Are you familiar with any resources on this?I've noticed this when interviewing candidates and asking follow-ups related to how to make an LRU cache thread-safe. Many, many candidates usually reach for converting their HashMap into a ConcurrentHashMap, which effectively buys them nothing due to the point you raised.

Seems like a missing abstraction that makes it hard to compose these structures, and therefore construct complex structures. Another thing to the research list, irrespective. Or maybe it is naturally the case that the implementations of composition for lockless doesn't scale well?

I still need to read GP's article from 1024cores which seems to potential get into this as well.

wahern · on July 30, 2020

I'm not an expert in this area, I've just read enough literature on software transactional memory to understand some of the fundamental limitations of modern hardware architectures.

This is one of the few areas where a subscription to the ACM Digital Archive is priceless. It's been several years since I went down the rabbit hole, and many new data structures have since been published. If there's a decent self-contained solution, there's a good chance it's been published there. Any particular paper is likely floating around on the Internet, but efficiently sifting through the literature benefits from friction-free access to all the citations.

senderista · on July 30, 2020

If you have a DOI, sci-hub can generally find it for you. I consider paywalls mostly a solved problem at this point.

mark254 · on July 30, 2020

Another interesting article here is "MCS locks and qspinlocks": https://lwn.net/Articles/590243/

molodec · on July 30, 2020

Can you elaborate on the HashMap?

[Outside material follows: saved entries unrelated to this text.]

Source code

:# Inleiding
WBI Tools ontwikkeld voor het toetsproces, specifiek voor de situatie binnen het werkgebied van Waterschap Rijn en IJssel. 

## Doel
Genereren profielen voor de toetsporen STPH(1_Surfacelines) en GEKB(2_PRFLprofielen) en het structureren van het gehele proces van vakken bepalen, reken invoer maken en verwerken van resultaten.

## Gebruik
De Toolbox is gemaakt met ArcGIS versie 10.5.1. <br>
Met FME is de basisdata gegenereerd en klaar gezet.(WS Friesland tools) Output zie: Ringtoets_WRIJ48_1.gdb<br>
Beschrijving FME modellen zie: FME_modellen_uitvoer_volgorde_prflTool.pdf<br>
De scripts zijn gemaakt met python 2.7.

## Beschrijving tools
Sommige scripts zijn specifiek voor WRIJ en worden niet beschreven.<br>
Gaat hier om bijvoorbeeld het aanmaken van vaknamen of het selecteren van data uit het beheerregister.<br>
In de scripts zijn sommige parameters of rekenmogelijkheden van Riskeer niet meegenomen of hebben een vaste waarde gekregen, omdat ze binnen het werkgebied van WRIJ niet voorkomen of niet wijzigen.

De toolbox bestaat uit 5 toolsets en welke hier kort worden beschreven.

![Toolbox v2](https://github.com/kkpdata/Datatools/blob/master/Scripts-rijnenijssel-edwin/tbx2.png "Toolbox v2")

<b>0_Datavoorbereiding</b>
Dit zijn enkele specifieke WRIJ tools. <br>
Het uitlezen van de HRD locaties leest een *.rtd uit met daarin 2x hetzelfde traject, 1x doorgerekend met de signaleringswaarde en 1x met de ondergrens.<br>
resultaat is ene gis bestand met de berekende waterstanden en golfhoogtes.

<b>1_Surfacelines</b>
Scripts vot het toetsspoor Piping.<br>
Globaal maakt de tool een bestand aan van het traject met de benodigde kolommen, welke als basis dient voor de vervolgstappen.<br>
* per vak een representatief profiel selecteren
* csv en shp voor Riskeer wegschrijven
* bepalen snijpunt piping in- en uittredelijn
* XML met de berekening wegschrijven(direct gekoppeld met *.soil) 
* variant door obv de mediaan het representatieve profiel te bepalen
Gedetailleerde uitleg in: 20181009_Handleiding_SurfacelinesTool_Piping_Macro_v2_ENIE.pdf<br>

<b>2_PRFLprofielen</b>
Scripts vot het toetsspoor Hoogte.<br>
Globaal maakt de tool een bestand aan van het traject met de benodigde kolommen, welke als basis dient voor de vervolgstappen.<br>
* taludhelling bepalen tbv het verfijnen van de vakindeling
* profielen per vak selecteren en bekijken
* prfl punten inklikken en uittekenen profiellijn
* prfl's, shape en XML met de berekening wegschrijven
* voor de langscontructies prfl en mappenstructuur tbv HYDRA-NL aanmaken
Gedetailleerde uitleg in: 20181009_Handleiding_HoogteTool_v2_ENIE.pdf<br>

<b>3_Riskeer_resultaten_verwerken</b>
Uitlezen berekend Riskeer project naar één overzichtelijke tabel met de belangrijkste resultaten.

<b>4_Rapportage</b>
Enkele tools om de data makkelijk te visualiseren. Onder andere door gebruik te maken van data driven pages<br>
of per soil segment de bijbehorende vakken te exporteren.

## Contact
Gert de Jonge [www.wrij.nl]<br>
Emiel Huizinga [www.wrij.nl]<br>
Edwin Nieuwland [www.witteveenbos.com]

I have used java.util.concurrent.ConcurrentHashMap for caches on machines with up to 16 cores. I am actually very impressed by the implementation every time I use it. Easy to use, and the performance is excellent. I've never had a chance to use it on 128 core machine, and may be my experience is limited, but I think that for the majority of use cases using ConcurrentHashMap for caches is a solid choice.

dastbe · on July 30, 2020

unless I'm misunderstanding terribly, the issue is that an LRU cache is composed of both a list of ordered cache entries and the map of data itself. Converting just the map to a threadsafe implementation doesn't actually fix the thread safety issues.

nyanpasu64 · on July 30, 2020

> Seems like a missing abstraction that makes it hard to compose these structures, and therefore construct complex structures. Another thing to the research list, irrespective. Or maybe it is naturally the case that the implementations of composition for lockless doesn't scale well?

Would transactional memory make lock-free algorithms compose better, or just race/conflict more?

NovaX · on July 30, 2020

The vast majority of STMs use lock-based transaction management. There are lock-free designs, but these tend to perform worse due to creating a lot of memory bus traffic. Unfortunately lock-free algorithms can easily perform worse than their lock-based counterparts. There are often simpler alternatives to reduce lock contention pitfalls on hot paths (like map reads), while still taking advantage of locking (like map writes).